The Obama administration continues to push bioenergy projects as a way to revitalize rural America and reduce U.S. dependency on foreign sources of energy.

On Tuesday morning, the USDA unveiled four new Biomass Crop Assistance Program (BCAP) project areas in six states. This, according to Agriculture Secretary Tom Vilsack, is to “expand the availability of non-food crops to be used in the manufacturing of liquid biofuels. The four project areas set aside acres in California, Kansas, Montana, Oklahoma, Oregon and Washington for the production of renewable energy crops. According to industry estimates, these projects will create more than 3,400 jobs in the biorefinery, agriculture and supporting sectors. Once fully functional (they will) produce more than 2 million gallons of biofuels annually when full production levels are achieved.”

The BCAP program, Vilsack continued “has allowed financial incentives to interested farmers, ranchers and forested landowners for establishing and producing non-food energy crops for conversion to heat, power, and biobased products as well as advanced biofuels. … The Renewable Fuel Standard calls for 36 billion gallons biofuels by 2022. Because corn starch ethanol is limited to 15 billion, that means more than 2 billion gallons of renewable fuels must be produced in just 10 years from feedstocks other than corn starch.

“That’s why BCAP is important and today’s announcement is important. This is the only federal program that ensures sufficient biomass will be available to reduce America’s reliance on foreign oil.” (For more, see BCAP at

Following Tuesday’s announcement, Vilsack was peppered with questions regarding the future funding of the programs. He admitted that “at this time, Congress has essentially reduced their commitment to BCAP. At this point, there is no assurance that in 2012 we’ll have additional resources.”

Any dip in funding would be short-sighted, said Vilsack, because the program sites “are beginning to create jobs, encourage farmers to take a look at non-productive land creating another income source, and it’s certainly consistent with everyone’s desire to reduce our reliance on foreign oil. … I’d hope, (despite) the fact of constrained resources, that we don’t lose sight of the opportunity to invest and grow the economy.”

Even without the support of Congress, Vilsack repeatedly said the current projects are funded. “The funding is (available), which is why we’re making the announcements. We’ll continue to make announcements based on the resources available.

“The funding is there to basically, fully pay the responsibilities and contracts entered into under these projects…

“When we enter into a (long-term) contract — both in terms of resources to put the crop in the ground and then maintenance — we essentially have the resources to pay the full amount of the contract. We aren’t making a commitment dependent on subsequent appropriations.”
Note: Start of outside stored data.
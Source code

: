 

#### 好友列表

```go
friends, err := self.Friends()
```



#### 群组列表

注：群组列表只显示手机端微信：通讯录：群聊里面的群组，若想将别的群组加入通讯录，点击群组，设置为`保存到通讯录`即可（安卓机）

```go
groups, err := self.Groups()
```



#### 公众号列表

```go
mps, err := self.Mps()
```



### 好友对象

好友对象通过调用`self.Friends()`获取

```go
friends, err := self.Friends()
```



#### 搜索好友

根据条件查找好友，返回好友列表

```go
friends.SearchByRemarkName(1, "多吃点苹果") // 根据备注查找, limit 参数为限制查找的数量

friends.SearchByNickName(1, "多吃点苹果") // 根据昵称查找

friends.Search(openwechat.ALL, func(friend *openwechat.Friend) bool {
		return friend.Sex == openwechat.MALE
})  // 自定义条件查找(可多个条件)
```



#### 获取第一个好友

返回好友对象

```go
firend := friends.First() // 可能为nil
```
As for the current desire by Congress to swing a hatchet at government spending, “we understand the importance and necessity of reducing budgets. Right now, we’re dealing with a fiscal budget based on a continuing resolution that reduced our discretionary spending by, roughly, 10 percent…

“We understand the House has called for additional, deeper cuts. Our hope is we’ll be given enough time to manage this properly.”